Computer networking programming, often referred as socket programming, is about writing programs to exchange information between processes running on connected hosts – computers, mobiles etc. Hosts are generally interconnected over a private network (LAN) or internet. In fact, the processes can run on a single host or computer also.
Most applications today, desktop or mobile, are becoming more online. They exchange information with other entities over the internet. For example, when you opened this article, your web browser, Chrome, IE or something else, exchanged information with a web server identified by ‘qnaplus.com’. Both the web browser and the web server are examples of network programs.
When we write network programming, we take help of a software framework or structure called socket. Socket allows a program to transmit and receive data to or from another program.
Network socket acts as an end point of a network communication which is generally identified as transport protocol, IP address and port. For a programmer, a socket is just an integer – socket library APIs hide all the detail. On Unix-like systems, socket is just like any other file descriptors (fd). Instead of read and write, we have send and receive type of functions to exchange information.
Here are some important concepts associated with networking programming.
Client Server Architecture
When processes communicate over a computer network, they play two distinct roles – server and client. Sever passively waits for connections from clients. The clients, on the other hand, actively initiate a connection towards the server. When the connection is established, the client requests something, like text, image or video and the server serves that.
In our web page access example, the website, ‘qnaplus.com’ acts as a server running somewhere on the internet. The server here is identified as the domain name, ‘qnaplus.com’, which eventually gets translated into an IP address and a port. The server always waits for new connection requests from the clients.
The web browser, Chrome or IE, that you are using, acts as a client. When you put the website address, ‘qnaplus.com’, on the address bar, the browser connects to a DNS (Domain Name Server) to translate it into an IP address. It uses port 80 by default for website access. Then using this IP address and the port, the browser connects the server. Once the connection is established, the client requests the home page of the website. The website name generally represents the home page of the site. The server transfers the home page over the computer network which is eventually displayed by the browser. Other pages, identified by URL (Uniform Resource Locator), can also be requested in the similar way.
Networking Protocols
Protocols are the heart of network communications. They are basically a set of rules agreed between two parties involved in data communication. Purpose of protocol varies from transferring information to security to element discovery to management etc.

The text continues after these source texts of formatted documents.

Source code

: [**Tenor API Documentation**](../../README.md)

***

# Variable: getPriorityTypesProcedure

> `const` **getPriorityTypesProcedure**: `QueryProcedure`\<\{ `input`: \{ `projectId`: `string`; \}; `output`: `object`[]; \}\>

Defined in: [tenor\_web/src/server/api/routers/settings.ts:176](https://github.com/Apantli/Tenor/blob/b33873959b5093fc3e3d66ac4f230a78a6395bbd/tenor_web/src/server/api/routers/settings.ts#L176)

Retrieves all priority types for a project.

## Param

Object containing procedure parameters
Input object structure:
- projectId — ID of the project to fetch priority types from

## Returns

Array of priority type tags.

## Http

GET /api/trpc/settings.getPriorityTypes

Protocols primarily define the format of the data that is exchanged and how to process the received data.
Data format means which bit or byte of the transmitted data represents what. For example, the IP packet format looks like this.
The first 4 bits represent the IP version. For IPv4, the value of this field will be 4. Generally IP packets carry transport layer packets like TCP or UDP. We’ll learn about this later.
Similarly two bytes starting from the second byte represent the total length of an IP packet. Whoever will process an IP packet will know the total length of the packets.
All other header fields are defined by the IP protocol. All parties involved in IP communication will have to agree on this.
Processing a protocol packet depends on the protocol. For example, routers and network hosts process IP packets. Routers’ job is to help reach the packets to their final destinations. Routers get the destination IP address of the packet from a predefined header field and figures out the next hop for the packet.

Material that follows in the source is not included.